**EXERCISE DESCRIPTION:**
Find the lines below holding the word "dropped" and copy each of them.

**TASK MATERIAL:**
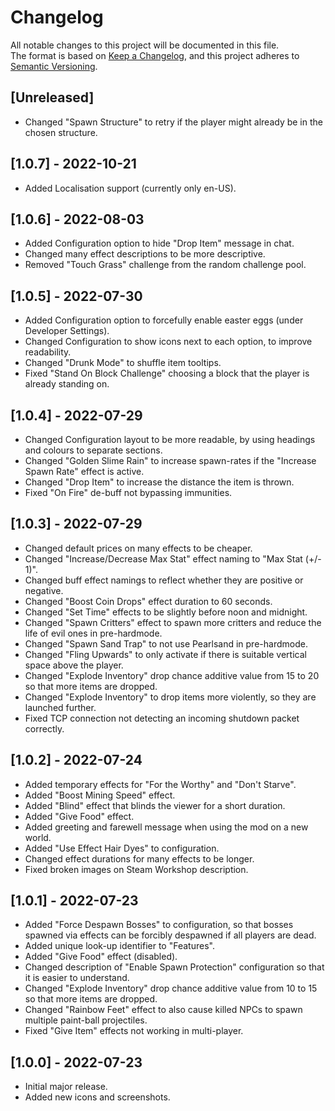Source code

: # Changelog

All notable changes to this project will be documented in this file.<br>
The format is based on [Keep a Changelog](https://keepachangelog.com/en/1.0.0/),
and this project adheres to [Semantic Versioning](https://semver.org/spec/v2.0.0.html).

## [Unreleased]

- Changed "Spawn Structure" to retry if the player might already be in the chosen structure.

## [1.0.7] - 2022-10-21

- Added Localisation support (currently only en-US).

## [1.0.6] - 2022-08-03

- Added Configuration option to hide "Drop Item" message in chat.
- Changed many effect descriptions to be more descriptive.
- Removed "Touch Grass" challenge from the random challenge pool.

## [1.0.5] - 2022-07-30

- Added Configuration option to forcefully enable easter eggs (under Developer Settings).
- Changed Configuration to show icons next to each option, to improve readability.
- Changed "Drunk Mode" to shuffle item tooltips.
- Fixed "Stand On Block Challenge" choosing a block that the player is already standing on.

## [1.0.4] - 2022-07-29

- Changed Configuration layout to be more readable, by using headings and colours to separate sections.
- Changed "Golden Slime Rain" to increase spawn-rates if the "Increase Spawn Rate" effect is active.
- Changed "Drop Item" to increase the distance the item is thrown.
- Fixed "On Fire" de-buff not bypassing immunities.

## [1.0.3] - 2022-07-29

- Changed default prices on many effects to be cheaper.
- Changed "Increase/Decrease Max Stat" effect naming to "Max Stat (+/- 1)".
- Changed buff effect namings to reflect whether they are positive or negative.
- Changed "Boost Coin Drops" effect duration to 60 seconds.
- Changed "Set Time" effects to be slightly before noon and midnight.
- Changed "Spawn Critters" effect to spawn more critters and reduce the life of evil ones in pre-hardmode.
- Changed "Spawn Sand Trap" to not use Pearlsand in pre-hardmode.
- Changed "Fling Upwards" to only activate if there is suitable vertical space above the player.
- Changed "Explode Inventory" drop chance additive value from 15 to 20 so that more items are dropped.
- Changed "Explode Inventory" to drop items more violently, so they are launched further.
- Fixed TCP connection not detecting an incoming shutdown packet correctly.

## [1.0.2] - 2022-07-24

- Added temporary effects for "For the Worthy" and "Don't Starve".
- Added "Boost Mining Speed" effect.
- Added "Blind" effect that blinds the viewer for a short duration.
- Added "Give Food" effect.
- Added greeting and farewell message when using the mod on a new world.
- Added "Use Effect Hair Dyes" to configuration.
- Changed effect durations for many effects to be longer.
- Fixed broken images on Steam Workshop description.

## [1.0.1] - 2022-07-23

- Added "Force Despawn Bosses" to configuration, so that bosses spawned via effects can be forcibly despawned if all
  players are dead.
- Added unique look-up identifier to "Features".
- Added "Give Food" effect (disabled).
- Changed description of "Enable Spawn Protection" configuration so that it is easier to understand.
- Changed "Explode Inventory" drop chance additive value from 10 to 15 so that more items are dropped.
- Changed "Rainbow Feet" effect to also cause killed NPCs to spawn multiple paint-ball projectiles.
- Fixed "Give Item" effects not working in multi-player.

## [1.0.0] - 2022-07-23

- Initial major release.
- Added new icons and screenshots.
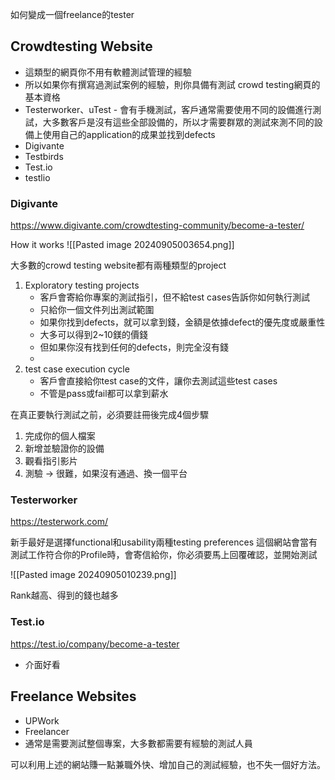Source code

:如何變成一個freelance的tester

## Crowdtesting Website

- 這類型的網頁你不用有軟體測試管理的經驗
- 所以如果你有撰寫過測試案例的經驗，則你具備有測試 crowd testing網頁的基本資格 
- Testerworker、uTest - 會有手機測試，客戶通常需要使用不同的設備進行測試，大多數客戶是沒有這些全部設備的，所以才需要群眾的測試來測不同的設備上使用自己的application的成果並找到defects
- Digivante
- Testbirds
- Test.io
- testlio


### Digivante

https://www.digivante.com/crowdtesting-community/become-a-tester/

How it works
![[Pasted image 20240905003654.png]]

大多數的crowd testing website都有兩種類型的project
1. Exploratory testing projects
   - 客戶會寄給你專案的測試指引，但不給test cases告訴你如何執行測試
   - 只給你一個文件列出測試範圍
   - 如果你找到defects，就可以拿到錢，金額是依據defect的優先度或嚴重性
   - 大多可以得到2~10鎂的價錢
   - 但如果你沒有找到任何的defects，則完全沒有錢
   - 
2. test case execution cycle
   - 客戶會直接給你test case的文件，讓你去測試這些test cases
   - 不管是pass或fail都可以拿到薪水

在真正要執行測試之前，必須要註冊後完成4個步驟
1. 完成你的個人檔案
2. 新增並驗證你的設備
3. 觀看指引影片
4. 測驗 -> 很難，如果沒有通過、換一個平台

### Testerworker

https://testerwork.com/

新手最好是選擇functional和usability兩種testing preferences
這個網站會當有測試工作符合你的Profile時，會寄信給你，你必須要馬上回覆確認，並開始測試

![[Pasted image 20240905010239.png]]

Rank越高、得到的錢也越多

###  Test.io

https://test.io/company/become-a-tester

- 介面好看

## Freelance Websites
- UPWork
- Freelancer
- 通常是需要測試整個專案，大多數都需要有經驗的測試人員


可以利用上述的網站賺一點兼職外快、增加自己的測試經驗，也不失一個好方法。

**ANSWER BOX:**
- Changed "Explode Inventory" drop chance additive value from 15 to 20 so that more items are dropped.
- Changed "Explode Inventory" drop chance additive value from 10 to 15 so that more items are dropped.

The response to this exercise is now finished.